> [Exercise description]:
Each record below needs to be reproduced precisely, though not its pictures.

> [Task material]:
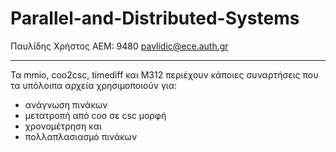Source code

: # Parallel-and-Distributed-Systems  
Παυλίδης Χρήστος ΑΕΜ: 9480 pavlidic@ece.auth.gr

---

Τα mmio, coo2csc, timediff και Μ312 περιέχουν κάποιες συναρτήσεις που τα υπόλοιπα αρχεία χρησιμοποιούν για:
- ανάγνωση πινάκων
- μετατροπή από coo σε csc μορφή
- χρονομέτρηση και
- πολλαπλασιασμό πινάκων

> [Task response]:
Source code

: # Parallel-and-Distributed-Systems  
Παυλίδης Χρήστος ΑΕΜ: 9480 pavlidic@ece.auth.gr

---

Τα mmio, coo2csc, timediff και Μ312 περιέχουν κάποιες συναρτήσεις που τα υπόλοιπα αρχεία χρησιμοποιούν για:
- ανάγνωση πινάκων
- μετατροπή από coo σε csc μορφή
- χρονομέτρηση και
- πολλαπλασιασμό πινάκων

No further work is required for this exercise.